Lionel Abrahams – gentle genius of South African literature
75A mentor of poets
A mentor of poets and a powerful, very human poet himself – that was the great South African poet Lionel Abrahams who died in 2004. The list of poets and writers who were touched by this man’s gentle genius is a list of the best in South African literature: Mongane Wally Serote, Sipho Sepamla, Oswald Joseph Mtshali, Modikwe Dikobe, Eleanor Anderson, Lionel Murcott and many, many others.
For more than two decades Abrahams ran a weekly writers’ workshop in which writers of all persuasions were able to bring their works, nascent or complete, and get honest and constructive opinions about the writings.
Week after week Abrahams would listen with an almost frightening intensity and sensitivity to the words and patiently, with great humanity and penetrating honesty, tell his feelings about the writing. From this amazing and nurturing experience of attention to the craft and art of writing an aspiring writer would emerge, sometimes a bit bruised, but always uplifted, always imbued with the sense that words could come that would express something profound, something worthwhile. It was a wonderful experience which I was privileged to experience for a few months.
Abrahams was instrumental in getting a lot of South African literature into the world, and his championship of Herman Charles Bosman’s work is, after his writing workshops, perhaps his most enduring legacy to the world.
Courageous honesty
For his whole life Abrahams battled with the extremely debilitating effects of Jewish Torsion Dystonia, which caused him not only intense physical pain but made verbal communication and physical movement difficult. In the workshops it was at times, especially before I got to know him better, achingly hard to sit near him, to witness his struggles, the grotesque contortions of face and body.
Yet there was never a hint of self-pity or of exploitation of the disease to gain sympathy or an easier ride through life. Abrahams did what he had to do without flinching, faced the world with an open gaze and responded to it with complete and courageous honesty.
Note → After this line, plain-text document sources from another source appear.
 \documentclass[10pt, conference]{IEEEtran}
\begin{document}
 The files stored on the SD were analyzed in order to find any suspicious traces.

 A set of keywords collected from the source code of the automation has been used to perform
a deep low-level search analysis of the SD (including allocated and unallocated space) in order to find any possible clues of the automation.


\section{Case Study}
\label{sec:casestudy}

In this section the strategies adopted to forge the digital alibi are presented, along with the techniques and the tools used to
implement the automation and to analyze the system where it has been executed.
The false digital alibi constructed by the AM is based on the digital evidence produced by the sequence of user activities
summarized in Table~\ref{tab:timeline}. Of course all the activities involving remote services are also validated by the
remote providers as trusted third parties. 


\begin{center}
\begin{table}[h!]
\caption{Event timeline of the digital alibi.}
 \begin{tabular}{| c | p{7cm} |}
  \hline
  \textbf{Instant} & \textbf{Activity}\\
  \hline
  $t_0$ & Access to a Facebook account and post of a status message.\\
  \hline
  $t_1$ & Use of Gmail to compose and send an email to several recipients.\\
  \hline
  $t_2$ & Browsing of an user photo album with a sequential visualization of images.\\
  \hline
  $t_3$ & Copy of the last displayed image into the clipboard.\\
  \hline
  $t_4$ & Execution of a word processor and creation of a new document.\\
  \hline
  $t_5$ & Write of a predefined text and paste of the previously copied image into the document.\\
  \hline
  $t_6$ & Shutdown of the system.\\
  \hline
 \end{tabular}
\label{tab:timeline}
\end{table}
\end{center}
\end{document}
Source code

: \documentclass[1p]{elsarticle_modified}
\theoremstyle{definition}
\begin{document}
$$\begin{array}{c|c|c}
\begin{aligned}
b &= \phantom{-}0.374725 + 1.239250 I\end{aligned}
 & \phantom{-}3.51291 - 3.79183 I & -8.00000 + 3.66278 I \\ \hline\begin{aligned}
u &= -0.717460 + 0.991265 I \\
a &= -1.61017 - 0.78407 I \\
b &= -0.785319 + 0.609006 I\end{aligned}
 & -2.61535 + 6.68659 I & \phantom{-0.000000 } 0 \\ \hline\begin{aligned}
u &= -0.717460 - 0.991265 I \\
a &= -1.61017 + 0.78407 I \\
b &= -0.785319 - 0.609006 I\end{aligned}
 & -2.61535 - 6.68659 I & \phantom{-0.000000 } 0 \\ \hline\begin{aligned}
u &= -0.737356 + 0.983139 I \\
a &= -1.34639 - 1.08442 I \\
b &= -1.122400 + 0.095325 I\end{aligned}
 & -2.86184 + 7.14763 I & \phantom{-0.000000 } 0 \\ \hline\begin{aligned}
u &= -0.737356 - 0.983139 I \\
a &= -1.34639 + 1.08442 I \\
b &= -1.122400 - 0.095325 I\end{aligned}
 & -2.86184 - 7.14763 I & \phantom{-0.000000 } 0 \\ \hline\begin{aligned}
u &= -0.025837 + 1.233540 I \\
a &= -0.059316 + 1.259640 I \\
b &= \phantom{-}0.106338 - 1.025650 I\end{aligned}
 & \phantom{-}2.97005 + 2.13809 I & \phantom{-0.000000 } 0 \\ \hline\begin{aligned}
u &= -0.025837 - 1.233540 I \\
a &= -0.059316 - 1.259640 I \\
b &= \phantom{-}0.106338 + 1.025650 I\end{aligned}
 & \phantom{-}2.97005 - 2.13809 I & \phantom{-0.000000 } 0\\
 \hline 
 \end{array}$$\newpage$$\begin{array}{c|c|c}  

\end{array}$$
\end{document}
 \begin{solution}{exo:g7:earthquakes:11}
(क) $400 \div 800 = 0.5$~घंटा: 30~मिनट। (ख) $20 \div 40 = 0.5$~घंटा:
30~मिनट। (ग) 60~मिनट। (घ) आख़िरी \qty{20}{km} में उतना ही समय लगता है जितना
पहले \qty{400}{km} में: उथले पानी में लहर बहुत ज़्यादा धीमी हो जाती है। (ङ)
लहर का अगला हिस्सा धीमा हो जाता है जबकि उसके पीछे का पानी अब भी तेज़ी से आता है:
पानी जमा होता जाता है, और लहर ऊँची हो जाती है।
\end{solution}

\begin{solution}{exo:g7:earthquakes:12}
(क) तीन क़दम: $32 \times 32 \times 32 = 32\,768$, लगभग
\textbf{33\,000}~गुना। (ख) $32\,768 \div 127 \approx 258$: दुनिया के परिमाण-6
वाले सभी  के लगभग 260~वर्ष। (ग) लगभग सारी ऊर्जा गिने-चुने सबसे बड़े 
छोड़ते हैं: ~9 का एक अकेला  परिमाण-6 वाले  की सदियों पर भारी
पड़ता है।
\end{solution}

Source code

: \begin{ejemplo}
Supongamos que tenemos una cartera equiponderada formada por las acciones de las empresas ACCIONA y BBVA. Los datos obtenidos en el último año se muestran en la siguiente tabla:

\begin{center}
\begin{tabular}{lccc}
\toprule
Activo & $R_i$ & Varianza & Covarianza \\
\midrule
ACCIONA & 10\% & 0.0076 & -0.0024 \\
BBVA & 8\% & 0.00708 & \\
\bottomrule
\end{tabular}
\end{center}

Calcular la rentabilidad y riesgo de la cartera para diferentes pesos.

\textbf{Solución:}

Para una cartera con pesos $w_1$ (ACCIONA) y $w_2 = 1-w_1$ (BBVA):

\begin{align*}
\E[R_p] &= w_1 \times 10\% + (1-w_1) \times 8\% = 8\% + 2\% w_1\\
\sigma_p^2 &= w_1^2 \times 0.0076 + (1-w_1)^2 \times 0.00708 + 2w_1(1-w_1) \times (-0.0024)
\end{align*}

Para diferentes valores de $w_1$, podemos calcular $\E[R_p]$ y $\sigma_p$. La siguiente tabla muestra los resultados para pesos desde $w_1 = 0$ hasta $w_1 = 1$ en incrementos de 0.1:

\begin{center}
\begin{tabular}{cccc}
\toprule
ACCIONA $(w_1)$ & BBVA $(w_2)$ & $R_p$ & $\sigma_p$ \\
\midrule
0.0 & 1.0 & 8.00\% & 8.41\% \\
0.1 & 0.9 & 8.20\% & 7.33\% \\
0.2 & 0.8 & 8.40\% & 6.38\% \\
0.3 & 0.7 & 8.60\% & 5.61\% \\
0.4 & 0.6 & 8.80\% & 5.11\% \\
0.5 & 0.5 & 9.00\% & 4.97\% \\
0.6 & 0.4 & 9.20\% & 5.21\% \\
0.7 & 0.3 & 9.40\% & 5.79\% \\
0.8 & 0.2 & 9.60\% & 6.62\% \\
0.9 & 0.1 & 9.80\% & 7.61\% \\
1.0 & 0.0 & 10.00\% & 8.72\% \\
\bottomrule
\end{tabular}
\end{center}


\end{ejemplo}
Abrahams was a glutton for knowing, for experience and for the ideas that words stand for. In his collection The Writer in Stone, is a short poem, a gem of sheer Abrahams genius called "The Lustful Mind", which sums up his humanism and delight in the intellect:
The lustful mind is mined
with bombs of explosive joy.
But, chaste deliberate machines,
the merciless idea, the cold ideal
equip the factories of war.
For all the physical difficulty Abrahams endured, he retained a sense of “explosive joy” that shone through, making the physical not irrelevant, but just a “normal” part of life, nothing to get excited or angry about, just to live with. So that eventually the manifestation of the disease became totally secondary to the experience of being with the man and hearing his wit and wisdom, sharing in the “mining” of the mind to find the nuggets of great writing, the apt words.
His second-last collection, published in 1995, was called A Dead Tree Full of Live Birds. The questions of life and mortality were never far from his work, though he also was never morbid or soppy. Indeed he despised sloppy thought and believed that writing had to have a certain degree of precision to properly express thought. Sloppy writing to him was indicative of sloppy thinking.
His was an exemplary life, though I suspect he would have had a good laugh had anyone said that to him. He was a very humorous person who did not take kindly to pretension.
Over the Mountain
When I heard of his death in 2004 I immediately wrote the following poem, which I know he would have had many words to say about, but I offer it still as a response to my experience of him and the feelings I had at his death.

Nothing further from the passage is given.